Scientists get closer to predicting economic losses from wildfires
A new open-source wildfire model could help predict which wildfires will cause the most economic damage across the globe, informing preventative strategies.
Each year, wildfires cost insurers billions of dollars in losses – particularly in the U.S. Prolonged droughts, coupled with other weather extremes and changing land-use, are stoking wildfires, which are increasing in both severity and extent; fires are now spreading to previously unaffected areas. A key challenge for insurers and planners is assessing where wildfires will spark and which will be most costly.
Researchers are tackling this problem by developing a simulation of wildfire risk to populations and infrastructure on a global scale. The analysis, presented last month at the European Geosciences Union General Assembly, pinpoints areas of the world at risk of wildfires and where mitigation plans should be considered.
“Many insurance companies cover buildings across the world– it makes sense for them to have access to one globally consistent model that works anywhere, including in data-poor areas,” says study author Carmen Steinmann.
The soaring cost of wildfires
Every day a wildfire happens somewhere across the world. They are part of a natural process of forest regeneration: cycling nutrients back into the soil and helping plants to set seed.
The climate crisis is changing wildfire risk. Wildfire claims have run to tens of billions of dollars in recent years, with 70% of claims in the last five years alone, according to Swiss Re. Prolonged droughts mean more dry vegetation, which fuels longer, more intense wildfire seasons — even in previously unaffected areas (Sullivan et al., 2022).
A global picture of wildfire risk
Forecasts of economic loss already exist for hazards including earthquakes, tropical cyclones and floods, but predicting wildfire damage is still in its infancy and is often restricted to areas where wildfires are a common occurrence.
The new wildfire model combines satellite data on historic wildfires with population statistics and land use information to generate simulations of probable wildfire seasons. By modeling the occurrence and spread of wildfires under a range of scenarios, researchers aim to improve estimates of risk to people and properties.
They can identify a wildfire that costs $1 billion (USD) against one that costs $100 million (USD) through simulating thousands of wildfire seasons — a level of precision in line with models for other natural hazards such as tropical cyclones.
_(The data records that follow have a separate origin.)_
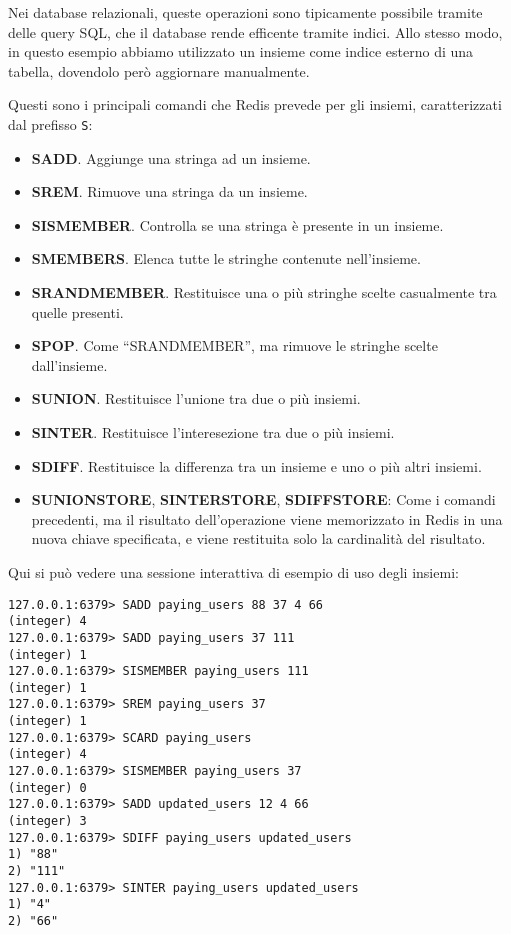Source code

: Nei database relazionali, queste operazioni sono tipicamente possibile tramite delle query SQL, che
il database rende efficente tramite indici. Allo stesso modo, in questo esempio abbiamo utilizzato
un insieme come indice esterno di una tabella, dovendolo però aggiornare manualmente.

Questi sono i principali comandi che Redis prevede per gli insiemi, caratterizzati dal prefisso
\verb|S|:

\begin{itemize}
	\medskip
	\item \textbf{SADD}. Aggiunge una stringa ad un insieme.
	\item \textbf{SREM}. Rimuove una stringa da un insieme.
	\item \textbf{SISMEMBER}. Controlla se una stringa è presente in un insieme.
	\item \textbf{SMEMBERS}. Elenca tutte le stringhe contenute nell'insieme.
	\item \textbf{SRANDMEMBER}. Restituisce una o più stringhe scelte casualmente tra quelle
	presenti.
	\item \textbf{SPOP}. Come ``SRANDMEMBER'', ma rimuove le stringhe scelte dall'insieme.
	\item \textbf{SUNION}. Restituisce l'unione tra due o più insiemi.
	\item \textbf{SINTER}. Restituisce l'interesezione tra due o più insiemi.
	\item \textbf{SDIFF}. Restituisce la differenza tra un insieme e uno o più altri insiemi.
	\item \textbf{SUNIONSTORE}, \textbf{SINTERSTORE}, \textbf{SDIFFSTORE}: Come i comandi
	precedenti, ma il risultato dell'operazione viene memorizzato in Redis in una nuova chiave
	specificata, e viene restituita solo la cardinalità del risultato.
\end{itemize}

Qui si può vedere una sessione interattiva di esempio di uso degli insiemi:

\medskip
\begin{lstlisting}
127.0.0.1:6379> SADD paying_users 88 37 4 66
(integer) 4
127.0.0.1:6379> SADD paying_users 37 111
(integer) 1
127.0.0.1:6379> SISMEMBER paying_users 111
(integer) 1
127.0.0.1:6379> SREM paying_users 37
(integer) 1
127.0.0.1:6379> SCARD paying_users
(integer) 4
127.0.0.1:6379> SISMEMBER paying_users 37
(integer) 0
127.0.0.1:6379> SADD updated_users 12 4 66
(integer) 3
127.0.0.1:6379> SDIFF paying_users updated_users
1) "88"
2) "111"
127.0.0.1:6379> SINTER paying_users updated_users
1) "4"
2) "66"
\end{lstlisting}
Previously, global wildfire occurrence predictions were only available as outputs from large climate models, used to calculate burning over large areas and its contribution to global greenhouse gas emissions. The resolution of these simulations, which average wildfires over roughly 60 miles (100 kilometers), meant there was insufficient data to examine impacts to buildings.
“High-resolution wildfire models are needed for more accurate estimates of wildfire risk, which subsequently enables an improved ability to assess relevant adaptation measures,” says Marleen de Ruiter, Assistant Professor at the Institute for Environmental Studies at Vrije Universiteit Amsterdam, who was not involved with the study.
The model is the latest in a series of developments in the CLIMADA (CLIMatic ADAptation) package — a toolkit developed by the Weather and Climate Risk Group at ETH Zurich, and used by bodies including the World Bank to assess risks from a range of natural hazards across the globe.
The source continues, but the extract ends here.